Why working from home is like a chocolate brownie

Working from home is kinda like a chocolate brownie.

It’s great when you do it sparingly, but do it too frequently and the enjoyment begins to waver. It becomes less delicious, less enjoyable and downright weird. “Really? Are you sure you need another brownie?”

Speaking from experience, I recently worked five days from home in a row and things got strange. At some point during that week, I think it was deep into day three, I decided to document my ‘standard’ morning from home. I’m not even sure why I did it. I guess I just thought it might be amusing. So here it is. I even broke it up into phases for your reading pleasure (I know, right, I’m almost too thoughtful). 

Getting ready for work

In my head work doesn’t really ‘start’ until I’ve busted out the laptop and decided it’s time. In reality work ‘starts’ when I sit down for breakfast in my undersized Qantas PJ’s and reach for my phone. Subconsciously I’ll start flicking through my calendar, email and Slack apps without even realising until my breakfast is gone and that moment of “wait, how did I get here and have my PJ’s shrunk again?” arises.

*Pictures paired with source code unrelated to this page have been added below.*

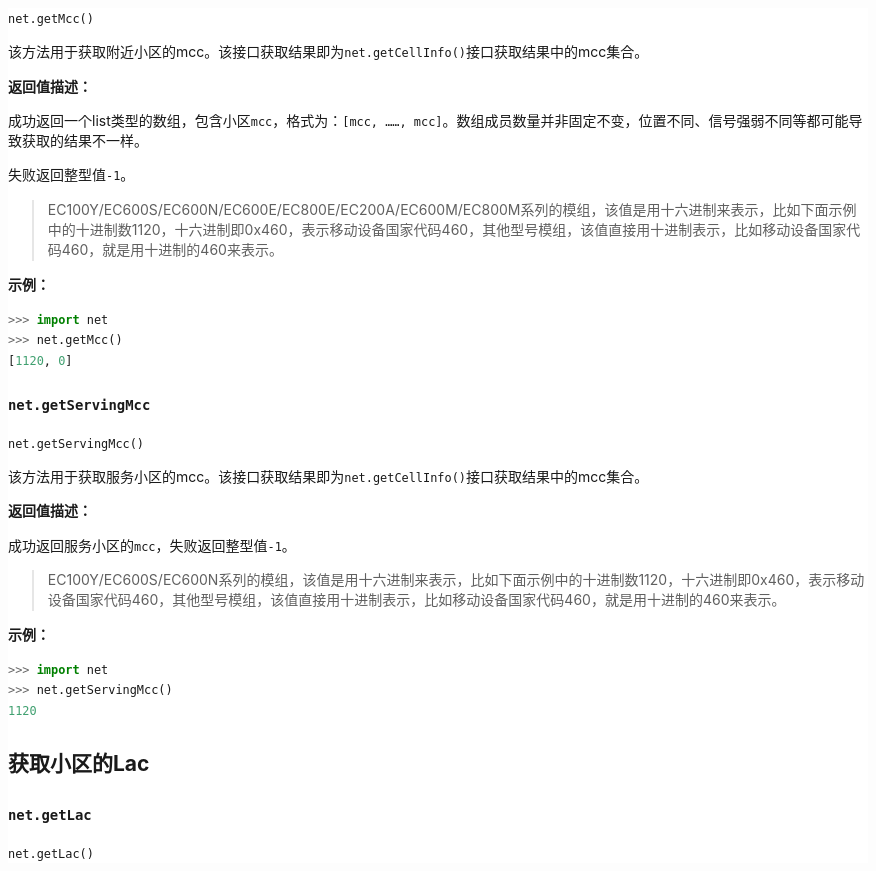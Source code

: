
 ```python
net.getMcc()
```

该方法用于获取附近小区的mcc。该接口获取结果即为`net.getCellInfo()`接口获取结果中的mcc集合。

**返回值描述：**

  成功返回一个list类型的数组，包含小区`mcc`，格式为：`[mcc, ……, mcc]`。数组成员数量并非固定不变，位置不同、信号强弱不同等都可能导致获取的结果不一样。

  失败返回整型值`-1`。



> EC100Y/EC600S/EC600N/EC600E/EC800E/EC200A/EC600M/EC800M系列的模组，该值是用十六进制来表示，比如下面示例中的十进制数1120，十六进制即0x460，表示移动设备国家代码460，其他型号模组，该值直接用十进制表示，比如移动设备国家代码460，就是用十进制的460来表示。



**示例：**

```python
>>> import net
>>> net.getMcc()
[1120, 0]
```



### `net.getServingMcc`

```python
net.getServingMcc()
```

该方法用于获取服务小区的mcc。该接口获取结果即为`net.getCellInfo()`接口获取结果中的mcc集合。

**返回值描述：**

  成功返回服务小区的`mcc`，失败返回整型值`-1`。



> EC100Y/EC600S/EC600N系列的模组，该值是用十六进制来表示，比如下面示例中的十进制数1120，十六进制即0x460，表示移动设备国家代码460，其他型号模组，该值直接用十进制表示，比如移动设备国家代码460，就是用十进制的460来表示。



**示例：**

```python
>>> import net
>>> net.getServingMcc()
1120
```



## 获取小区的Lac

### `net.getLac`

```python
net.getLac()
```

Now it’s time to dust myself off and get ready for a shower. I can’t start work until I’ve had a shower, after all. I may have forgotten what day it is, but I’m not an animal. Nothing to see here, just your regular shower routine (only the shower head is positioned as high as humanly possible to allow room for my head to get wet).

I finish in the shower and realise my bathroom is actually quite messy. Still in my towel, I spend the next 10 minutes putting things away, spray and wiping the benches and generally cleaning up. I then brush my teeth and go to leave the bathroom before realising it’s been awhile since I flossed my teeth. Reaching deep into the bottom drawer I dig out the floss my dentist gave me 18 months ago and begin the process of making my gums bleed. Oh, the joy. After rinsing the blood out of my mouth for a 6th time I’m feeling pretty good about myself. Today is going to be a good day. I flossed my teeth for crying out loud. I’m not in the least bit concerned with time because, well, I don’t have to commute anywhere today.

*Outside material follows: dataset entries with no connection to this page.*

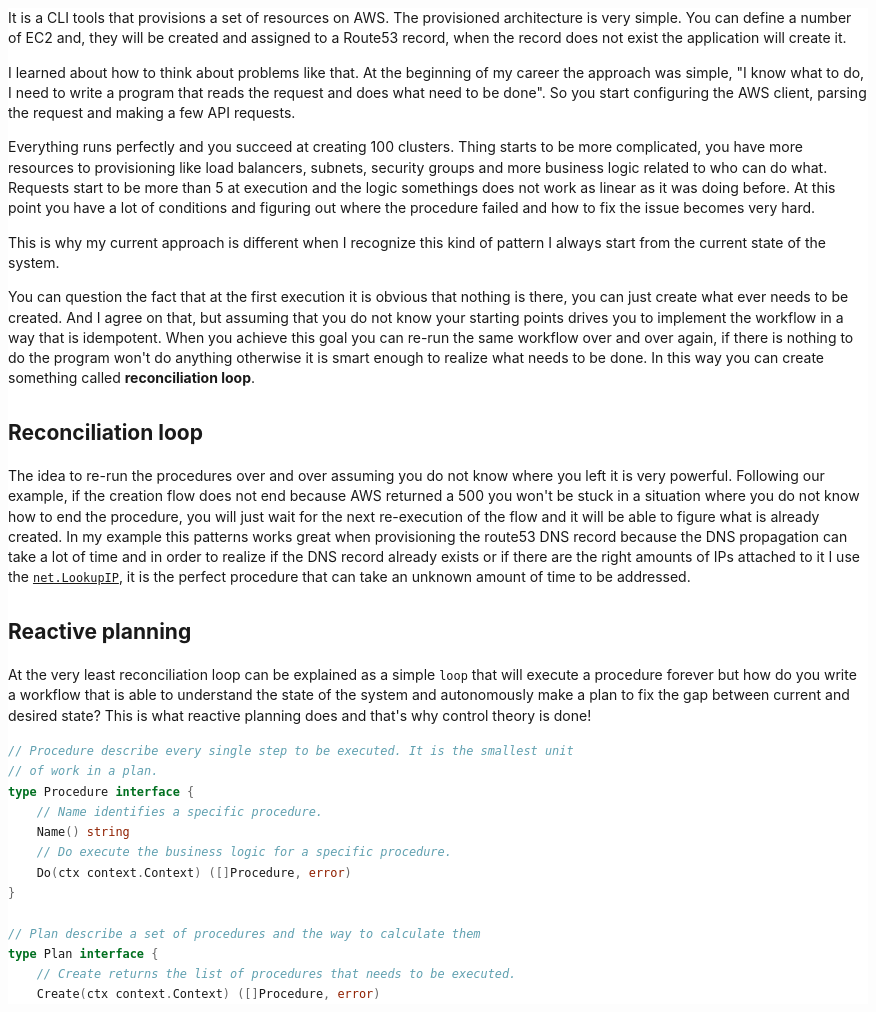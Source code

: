 It is a CLI tools that provisions a set of resources on AWS. The provisioned
architecture is very simple. You can define a number of EC2 and, they will be
created and assigned to a Route53 record, when the record does not exist the
application will create it.

I learned about how to think about problems like that. At the beginning of my
career the approach was simple, "I know what to do, I need to write a program
that reads the request and does what need to be done". So you start configuring
the AWS client, parsing the request and making a few API requests.

Everything runs perfectly and you succeed at creating 100 clusters.
Thing starts to be more complicated, you have more resources to provisioning
like load balancers, subnets, security groups and more business logic related to
who can do what. Requests start to be more than 5 at execution and the logic
somethings does not work as linear as it was doing before. At this point you
have a lot of conditions and figuring out where the procedure failed and how to
fix the issue becomes very hard.

This is why my current approach is different when I recognize this kind of
pattern I always start from the current state of the system.

You can question the fact that at the first execution it is obvious that nothing
is there, you can just create what ever needs to be created. And I agree on
that, but assuming that you do not know your starting points drives you to implement
the workflow in a way that is idempotent. When you achieve this goal you can
re-run the same workflow over and over again, if there is nothing to do the
program won't do anything otherwise it is smart enough to realize what needs to
be done. In this way you can create something called **reconciliation loop**.

## Reconciliation loop

The idea to re-run the procedures over and over assuming you do not know where
you left it is very powerful. Following our example, if the creation flow does
not end because AWS returned a 500 you won't be stuck in a situation where you
do not know how to end the procedure, you will just wait for the next
re-execution of the flow and it will be able to figure what is already created.
In my example this patterns works great when provisioning the route53 DNS record
because the DNS propagation can take a lot of time and in order to realize if
the DNS record already exists or if there are the right amounts of IPs attached
to it I use the
[`net.LookupIP`](https://jameshfisher.com/2017/08/03/golang-dns-lookup/), it
is the perfect procedure that can take an unknown amount of time to be
addressed.

## Reactive planning

At the very least reconciliation loop can be explained as a simple `loop` that
will execute a procedure forever but how do you write a workflow that is able to
understand the state of the system and autonomously make a plan to fix the gap
between current and desired state? This is what reactive planning does and
that's why control theory is done!

```go
// Procedure describe every single step to be executed. It is the smallest unit
// of work in a plan.
type Procedure interface {
	// Name identifies a specific procedure.
	Name() string
	// Do execute the business logic for a specific procedure.
	Do(ctx context.Context) ([]Procedure, error)
}

// Plan describe a set of procedures and the way to calculate them
type Plan interface {
	// Create returns the list of procedures that needs to be executed.
	Create(ctx context.Context) ([]Procedure, error)
```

I take care to pick a nice clean black tee in case I have any video calls, but then haphazardly throw on my favourite comfortable (read: well worn) shorts and head downstairs to ‘start working’.

‘Starting’ work

I setup my laptop and decide I’ll probably need a glass of water for all this work I’m about to do. I mean, things are likely to get pretty thirst quenching. I reach for the largest glass I can see and realise the dishwasher hasn’t been unpacked. Naturally, I spend the next 10 minutes carefully unpacking the dishes into their rightful place. Now, what was I doing again? Oh yeah, the water.

Big glass in hand, I sit down to work, open my laptop and then look over to towards the lounge room. Is that couch crooked? I better go straighten it. In fact, I wonder what the room would look like if I moved the couch altogether and flipped the entire room around? Change is as good as a holiday right? 20 minutes later, I sit down, much happier with the way things are looking. Feng shui.

Right, now, time to get busy. But first, a quick stretch…

The vortex

After 30 minutes of stretching, I’m feeling limber and the domestic duties are complete. I’m now ready to dial in. It takes 20 minutes of fumbling around emails and to do lists but eventually I find my groove and I’m in the zone. My fingers are gliding across the keyboard faster than I knew possible, I’ve got 17 tabs open in my browser and I’m keeping track of all of them like some kind of Google Chrome wizard.

I’m in the vortex.

My inbox goes from 87 unread emails to empty, I’ve punched out 4 proposals and had 6 phone calls with various partners and colleagues. I’m doing what Cal Newport calls ‘deep work’.

Eventually, my concentration wanes, my stomach rumbles and I realise I resemble the hunchback of Notre Dame. I see the time and realise it’s been 4 hours since I unpacked the dishwasher and sat down to work. I’m dazed and confused. Where did the time go? What day is it? What’s my name?

I take a break, eat some lunch and shake it out. Just as I sit down to get back to work, I look towards the lounge room and think to myself: I think it looked better with the couch the other way round…

NB: For any past, current or future employers reading this please note this story has been exaggerated for amusement only. I am an upstanding citizen who is always productive when working from home. I’ve definitely never sat down to watch ‘one’ episode of Seinfeld in my lunch break and accidentally ended up watching five.